● **Provided records**:
--------------------------------

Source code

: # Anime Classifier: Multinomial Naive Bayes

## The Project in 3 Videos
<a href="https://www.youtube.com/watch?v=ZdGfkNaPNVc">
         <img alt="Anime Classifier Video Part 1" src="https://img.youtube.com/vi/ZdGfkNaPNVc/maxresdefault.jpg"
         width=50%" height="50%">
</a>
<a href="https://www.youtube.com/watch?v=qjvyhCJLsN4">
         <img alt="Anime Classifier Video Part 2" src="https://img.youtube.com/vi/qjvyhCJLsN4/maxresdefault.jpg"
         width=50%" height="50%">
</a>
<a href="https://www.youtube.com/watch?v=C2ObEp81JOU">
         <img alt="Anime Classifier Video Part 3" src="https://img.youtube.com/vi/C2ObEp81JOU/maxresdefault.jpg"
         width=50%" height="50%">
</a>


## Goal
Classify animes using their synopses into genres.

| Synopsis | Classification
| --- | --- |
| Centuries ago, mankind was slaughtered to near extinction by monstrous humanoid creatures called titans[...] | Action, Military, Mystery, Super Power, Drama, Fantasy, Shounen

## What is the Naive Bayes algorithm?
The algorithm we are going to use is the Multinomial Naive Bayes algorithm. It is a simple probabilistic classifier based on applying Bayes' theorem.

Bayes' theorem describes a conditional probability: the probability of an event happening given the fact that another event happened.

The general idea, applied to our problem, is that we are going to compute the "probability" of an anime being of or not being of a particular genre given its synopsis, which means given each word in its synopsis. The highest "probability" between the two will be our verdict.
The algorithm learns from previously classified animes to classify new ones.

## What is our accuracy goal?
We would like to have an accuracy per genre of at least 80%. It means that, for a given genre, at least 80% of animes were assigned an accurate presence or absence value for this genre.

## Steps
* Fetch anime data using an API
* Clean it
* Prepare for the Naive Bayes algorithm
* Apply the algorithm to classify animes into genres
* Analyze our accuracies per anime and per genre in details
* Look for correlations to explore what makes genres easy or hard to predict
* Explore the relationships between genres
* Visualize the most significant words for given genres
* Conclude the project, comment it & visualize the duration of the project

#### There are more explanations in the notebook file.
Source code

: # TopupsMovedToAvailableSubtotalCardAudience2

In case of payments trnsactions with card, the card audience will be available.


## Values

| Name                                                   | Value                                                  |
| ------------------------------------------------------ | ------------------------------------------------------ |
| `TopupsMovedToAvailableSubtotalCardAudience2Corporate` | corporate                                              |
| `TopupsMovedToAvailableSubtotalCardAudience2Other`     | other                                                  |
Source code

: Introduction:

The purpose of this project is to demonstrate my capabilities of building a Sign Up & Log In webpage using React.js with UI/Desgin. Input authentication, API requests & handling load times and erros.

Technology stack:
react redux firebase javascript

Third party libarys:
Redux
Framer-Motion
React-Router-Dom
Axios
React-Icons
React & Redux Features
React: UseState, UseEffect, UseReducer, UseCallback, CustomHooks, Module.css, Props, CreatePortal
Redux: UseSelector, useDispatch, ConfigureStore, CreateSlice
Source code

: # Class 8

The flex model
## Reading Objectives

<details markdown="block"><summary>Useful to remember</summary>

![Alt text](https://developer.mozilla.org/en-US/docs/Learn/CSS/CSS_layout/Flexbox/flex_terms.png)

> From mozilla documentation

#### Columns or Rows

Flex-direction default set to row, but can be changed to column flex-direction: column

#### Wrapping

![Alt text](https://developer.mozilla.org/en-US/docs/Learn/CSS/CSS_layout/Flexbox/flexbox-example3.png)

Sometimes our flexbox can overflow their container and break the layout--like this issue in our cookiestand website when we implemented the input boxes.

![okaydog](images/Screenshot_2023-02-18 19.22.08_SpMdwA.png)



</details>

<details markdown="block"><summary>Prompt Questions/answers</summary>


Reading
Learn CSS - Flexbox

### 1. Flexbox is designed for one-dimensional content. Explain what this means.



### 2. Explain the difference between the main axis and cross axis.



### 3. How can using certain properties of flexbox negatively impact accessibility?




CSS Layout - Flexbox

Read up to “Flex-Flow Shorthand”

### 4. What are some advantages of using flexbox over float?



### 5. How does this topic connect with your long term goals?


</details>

--------------------------------

● **Task**: Lines containing "given": tally them across the records above and give the total alone.

● **Your response**: 4